(Saved entries)
┄┄┄┄┄┄
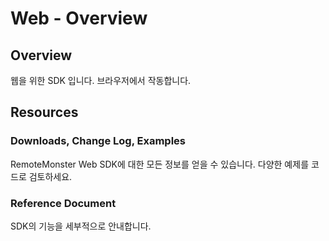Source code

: # Web - Overview

## Overview

웹을 위한 SDK 입니다. 브라우저에서 작동합니다.

## Resources

### Downloads, Change Log, Examples



RemoteMonster Web SDK에 대한 모든 정보를 얻을 수 있습니다. 다양한 예제를 코드로 검토하세요.

### Reference Document



SDK의 기능을 세부적으로 안내합니다.

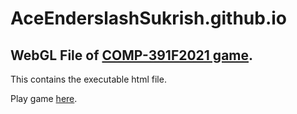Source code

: # AceEnderslashSukrish.github.io
## WebGL File of <a href="https://github.com/AceEnderslashSukrish/COMP391-F2020">COMP-391F2021 game</a>.
This contains the executable html file.

Play game <a href="https://aceenderslashsukrish.github.io">here</a>.
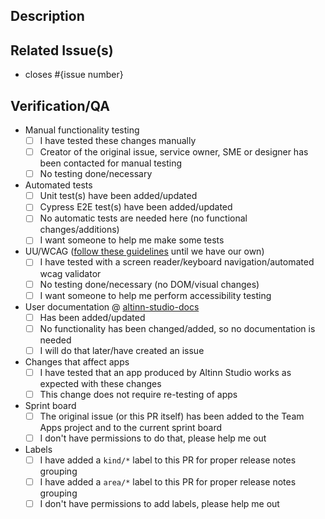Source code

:## Description

<!---
  Provide a general summary of your changes in the title above.
  Describe your change(s) in detail here.
  Remember that the title and description should include a non-technical summary readable
  for service owners browsing our release notes.
-->

## Related Issue(s)

- closes #{issue number}

## Verification/QA

- Manual functionality testing
  - [ ] I have tested these changes manually
  - [ ] Creator of the original issue, service owner, SME or designer has been contacted for manual testing
  - [ ] No testing done/necessary
- Automated tests
  - [ ] Unit test(s) have been added/updated
  - [ ] Cypress E2E test(s) have been added/updated
  - [ ] No automatic tests are needed here (no functional changes/additions)
  - [ ] I want someone to help me make some tests
- UU/WCAG ([follow these guidelines](https://aksel.nav.no/god-praksis/artikler/utvikling?tema=universell-utforming) until we have our own)
  - [ ] I have tested with a screen reader/keyboard navigation/automated wcag validator
  - [ ] No testing done/necessary (no DOM/visual changes)
  - [ ] I want someone to help me perform accessibility testing
- User documentation @ [altinn-studio-docs](https://github.com/Altinn/altinn-studio-docs)
  - [ ] Has been added/updated
  <!--- insert link to PR here -->
  - [ ] No functionality has been changed/added, so no documentation is needed
  - [ ] I will do that later/have created an issue
  <!--- insert link to issue here -->
- Changes that affect apps
  - [ ] I have tested that an app produced by Altinn Studio works as expected with these changes
  - [ ] This change does not require re-testing of apps
- Sprint board
  - [ ] The original issue (or this PR itself) has been added to the Team Apps project and to the current sprint board
  - [ ] I don't have permissions to do that, please help me out
- Labels
  - [ ] I have added a `kind/*` label to this PR for proper release notes grouping
  - [ ] I have added a `area/*` label to this PR for proper release notes grouping
  - [ ] I don't have permissions to add labels, please help me out
    <!---
      Breaking changes:         kind/breaking-change
      New features:             kind/product-feature
      Bug fixes:                kind/bug
      Dependencies:             kind/dependencies
      Other changes:            kind/other
      Not in release notes:     skip-release-notes
    --->
      <!---
      Forms editor:             area/ui-editor
      Data modeling:            area/data-modeling
      Text editor:              area/text-editor
      Preview:                  area/apps-test
    --->
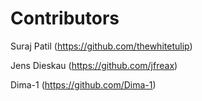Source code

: # Contributors

Suraj Patil (https://github.com/thewhitetulip)

Jens Dieskau (https://github.com/jfreax)

Dima-1 (https://github.com/Dima-1)
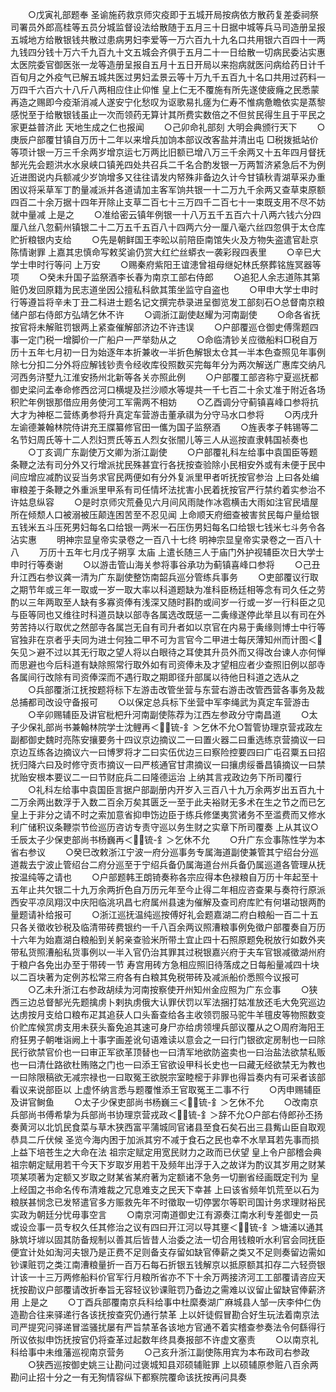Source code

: <!-- { "loadSidebar": true } -->
　　○戊寅礼部题奉  圣谕施药救京师灾疫即于五城开局按病依方散药复差委祠祭司署员外郎高桂等五员分城监督设法给散随于五月三十日据中城等兵马司造册呈报五城地方给散银钱共散过患病男妇李爱等一万六百九十九名口共用银六百四十一两九钱四分钱十万六千九百九十文五城会齐俱于五月二十一日给散一切病民委沾实惠太医院委官御医张一龙等造册呈报自五月十五日开局以来抱病就医问病给药日计千百旬月之外疫气已解五城共医过男妇孟景云等十万九千五百九十名口共用过药料一万四千六百六十八斤八两相应住止仰惟  皇上仁无不覆施有所先遂使疲癃之民悉蒙再造之赐即今疫渐消减人遂安宁化愁叹为讴歌易扎瘥为仁寿不惟病惫瞻依实是蒸黎感悦至于给散银钱虽止一次而领药无算计其所费实数倍之不但贫民得生且于平民之家更益普济此  天地生成之仁也报闻
　　○己卯命礼部刻  大明会典颁行天下
　　○庚辰户部覆甘镇自万历十二年以来增兵加饷本部议改客盐并清出屯  □税拨抵站价等项计银一万三千余两岁增京运七万两比旧额已增八万三千余两又十五年四月督抚郜光先会题洪水水泉峡口镇羌四处共召兵二千名合酌发银一万两暂济紧急后不为例近进图说内兵额减少岁饷增多又往往请发内帑殊非备边久计今甘镇秋青湖草采办重困议将采草军丁酌量减派并各道请加主客军饷共银一十二万九千余两又查草束原额四百二十余万据十四年开除止支草二百七十三万四千二百七十一束既支用不尽不妨就中量减  上是之
　　○准给密云镇年例银一十八万五千五百六十八两六钱六分四厘八丝八忽蓟州镇银二十二万五千五百八十四两六分一厘八毫六丝四忽俱于太仓库贮折粮银内支给
　　○先是朝鲜国王李昖以前陪臣南馆失火及方物失盗遣官赴京陈情谢罪  上嘉其忠慎命写敕奖谕仍赏大红纻丝蟒衣一袭彩叚四表里
　　○辛巳大学士申时行等问  上万安
　　○赐秦府紫阳王谊漶曾祖母继妃林氏祭葬铭旌冥器等项
　　○癸未升国子监祭酒李长春为南京工部右侍郎
　　○追犯人余志道陈其第赃仍发回原籍为民志道坐因公擅私科歛其策坐监守自盗也
　　○甲申大学士申时行等遵旨将辛未丁丑二科进士题名记文撰完恭录进呈御览发工部刻石○总督南京粮储户部右侍郎方弘靖乞休不许
　　○调浙江副使赵耀为河南副使
　　○命各省抚按官将未解赃罚银两上紧查催解部济边不许违误
　　○户部覆巡仓御史傅霈题四事一定门税一增脚价一广船户一严举劾从之
　　○命临清钞关应徵船料□税自万历十五年七月初一日为始逐年本折兼收一半折色解银太仓其一半本色查照见年事例除七分扣二分外将应解钱钞责令经收库役照数买完每年分为两次解送广惠库交纳凡河西务浒墅九江淮安扬州北新等各关亦照此例
　　○户部覆工部咨称宁夏巡抚都御史梁问孟奉命修西岔河口横堤及拦沙顺水等堤共一千七百二十余丈准于附近各场积贮年例银那借应用务使河工军需两不相妨
　　○乙酉调分守蓟镇喜峰口参将抗大才为神枢二营练勇参将升真定车营游击董承祺为分守马水口参将
　　○丙戌升左谕德兼翰林院侍讲充王牒纂修官田一儶为国子监祭酒
　　○旌表孝子韩锡等二名节妇周氏等十二人烈妇贾氏等五人烈女张闇儿等三人从巡按直隶韩国祯奏也
　　○丁亥调广东副使万文卿为浙江副使
　　○户部覆礼科左给事中袁国臣等题条鞭之法有司分外又行增派扰民殊甚宜行各抚按查验除小民相安外或有未便于民中间应增应减酌议妥当务求官民两便如有分外复派里甲者听抚按官参治  上曰各处编审粮差于条鞭之外重派里甲系有司任情坏法扰害小民着抚按官严行禁约着实参治不许姑息纵容
　　○是时京师灾荒叠见六月间风雨陡作冰雹横击大雨如注官民墙屋所在倾颓人口被溺被压颠连困苦至不忍见闻  上命顺天府细查被害贫民每户量给银五钱米五斗压死男妇每名口给银一两米一石压伤男妇每名口给银七钱米七斗务令各沾实惠
　　明神宗显皇帝实录卷之一百八十七终
明神宗显皇帝实录卷之一百八十八
　　万历十五年七月戊子朔享  太庙  上遣长随三人于庙门外护视辅臣次日大学士申时行等奏谢
　　○以游击管山海关参将事谷承功为蓟镇喜峰口参将
　　○己丑升江西右参议龚一清为广东副使整饬南韶兵巡分管练兵事务
　　○吏部覆议行取之期节年或三年一取或一岁一取大率以科道题缺为准科臣杨廷相等念有司久任之劳酌以三年两取至人缺有多寡资俸有浅深又随时斟酌或间岁一行或一岁一行科臣之见与臣等同也又维往时科道员缺以部寺各属选改既惩一二夤缘遂停此举且以有司在外劳苦持以行取优之然部寺各属岂无自有司升者如以京官在内易于夤缘则博士中行等官独非在京者乎夫同为进士何独二甲不可为言官今二甲进士每厌薄知州而计图＜矢见＞避不过以其无行取之望人将以白眼待之耳使其升员外而又得改台谏人亦何惮而思避也今后科道有缺除照常行取外如有司资俸未及才望相应者少查照旧例以部寺各属间行改除有司资俸深而不遇行取之期即径升部属以待他日科道之选从之
　　○兵部覆浙江抚按题将标下左游击改管坐营与东营右游击改管西营各事务及裁总捕都司改设守备报可
　　○以保定总兵标下坐营中军李绳武为真定车营游击
　　○辛卯赐辅臣及讲官枇杷升河南副使陈荐为江西左参政分守南昌道
　　○太子少保礼部尚书兼翰林院学士沈鲤再＜锍-釒＞乞休不允○暂管协理京营戎政左副都御史魏时亮陈安攘要务十四议京边摘议二一曰置火器二曰重选练京营摘议一曰京边互练各边摘议六一曰博罗将才二曰实伍优边三曰察险控要四曰广屯召粟五曰招抚归降六曰及时修守贡市摘议一曰严核通官甘肃摘议一曰攘虏绥番昌镇摘议一曰禁扰贻安根本要议二一曰节财庇兵二曰隆德运治  上纳其言戎政边务下所司覆行
　　○礼科左给事中袁国臣言据户部副册内开岁入三百八十九万余两岁出五百九十二万余两出数浮于入数二百余万矣其匮乏一至于此夫裕财无多术在生之节之而已乞  皇上于非分之请不时之索加意省抑申饬边臣于练兵修堡夷赏诸务不至滥费而又修水利广储积议条鞭崇节俭巡历咨访专责守巡以务生财之实章下所司覆奏  上从其议○壬辰太子少保吏部尚书杨巍再＜锍-釒＞乞休不允
　　○升广东佥事陈性学为本省右参议
　　○癸巳改敕浙江宁波一府分巡事务专属海道副使兼管其宁绍台分巡道裁去宁波止管绍台二府分巡至于宁绍兵备仍属海道台州兵备仍属巡道各管理从抚按温纯等之请也
　　○户部题韩王朗锜奏称各宗应得本色禄粮自万历十年起至十五年止共欠银二十九万余两折色自万历元年至今止得二年相应咨查果与奏符行原派西安平凉凤翔汉中庆阳临洮巩昌七府属州县速为催解及查司府库贮有何堪动银两酌量题请补给报可
　　○浙江巡抚温纯巡按傅好礼会题嘉湖二府白粮船一百二十五只各关徵收钞税及临清带砖费银约一千八百余两议照漕粮事例免徵户部覆奏自万历十六年为始嘉湖白粮船到关躬亲查验米所带土宜止四十石照原题免税放行如数外夹带私货照漕船私货事例以一半入官仍治其罪其过税银嘉兴府于夫车官银减徵湖州府于粮户各免出办至于带砖一节  寿宫用砖方急相应照旧待落成之日每船量减四十块以二百块著为定例苏松常三府各有白粮其免税带砖及减派船价悉照今议报可
　　○乙未升浙江右参政胡续为河南按察使开州知州金应照为广东佥事
　　○狭西三边总督郜光先题擒虏卜剌执虏俄大认罪伏罚以军法捆打姑准放还毛大免究巡边达虏按月支给口粮布疋其追获人口头畜查给各主收领罚服马驼牛羊氊皮等物照数变价贮库候赏虏支用未获头畜免追其速可身尸亦给虏领埋兵部议覆从之○周府海阳王府狂男子朝唯诣阙上十事字画差讹句语难读以意会之一曰行门银欲定房制也一曰除民行欲禁官价也一曰审正军欲革顶替也一曰清军地欲防盗卖也一曰治盐法欲禁私贩也一曰清仕路欲杜贿赂之门也一曰添王官欲设甲科长史也一曰藏无经欲禁无为教也一曰除限稿欲无减宗禄也一曰取冤王欲脱宗室睦樒于非罪也得旨奏内有可采者该部看议来说部臣以  上虚怀纳言悉与题覆惟添王官取冤王二事不行
　　○丙申赐辅臣及讲官鲥鱼
　　○太子少保吏部尚书杨巍三＜锍-釒＞乞休不允
　　○改南京兵部尚书傅希挚为兵部尚书协理京营戎政＜锍-釒＞辞不允○户部右侍郎孙丕扬奏黄河以北饥民食菜与草木狭西富平蒲城同官诸县至食石矣石出三县觜山臣自取观恭具二斤伏候  圣览今海内困于加派其穷不减于食石之民也幸不水旱耳若先事而损上益下培苍生之大命在法  祖宗定赋定用宽民财力之政而已伏望  皇上令户部稽会典  祖宗朝定赋用若干今天下岁取岁用若干及频年出浮于入之故详为酌议其岁用之财某项某项著为定额又岁取之财某省某府著为定额诸不急务一切删省经画既定刊为  皇上经国之书命名传布清难裁之冗息难支之民天下幸甚  上曰该省频年饥荒至以石为粮朕甚悯念已发帑遣官多方赈救先年不时徵取一切停罢尔等职司国计务求理财裕民实政为朝廷分忧毋事空言
　　○南京河南道御史江有源奏江南水利专差御史一员或设佥事一员专权久任其修治之议有四曰开江河以导其壅＜锍-釒＞塘浦以通其脉筑圩堓以固其防备规制以善其后皆昔人治委之法一切合用钱粮听水利官会同抚臣便宜计处如淘河夫银乃是正费不足则备支存留如缺官俸薪之类又不足则奏留边需如钞课赃罚之类江南漕粮量折一百万石每石折银五钱解京以抵原额其扣存二六轻赍银计该一十三万两修船料价官军行月粮所省亦不下十余万两接济河工工部覆请咨应天抚按勘议户部覆请改折奉旨无容轻议钞课赃罚乃备边之需难以议留止留缺官俸薪济用  上是之
　　○丁酉兵部覆南京兵科给事中杜縻奏湖广麻城县人邹一庆李仲仁伪造勘合往来驿递行各该抚按查究仍通行禁革  上以奸徒假冒勘合好生玩法着南京法司严提究问驿递冒滥骚扰屡有严旨禁革各该地方官通不着实稽查参奏法令何繇得行所议依拟申饬抚按官仍将查革过起数年终具奏报部不许虚文塞责
　　○以南京礼科给事中未维藩巡视南京营务
　　○己亥升浙江副使陈用宾为本布政司右参政
　　○狭西巡按御史姚三让勘问过褒城知县邓硕辅赃罪  上以硕辅原参赃八百余两勘问止招十分之一有无狥情容纵下都察院覆命该抚按再问具奏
┄┄┄┄┄┄
§ What the task asks:
Review the preceding data and report every line that includes the string "area".

§ Problem solution:
  - [ ] I have added a `area/*` label to this PR for proper release notes grouping
      Forms editor:             area/ui-editor
      Data modeling:            area/data-modeling
      Text editor:              area/text-editor
      Preview:                  area/apps-test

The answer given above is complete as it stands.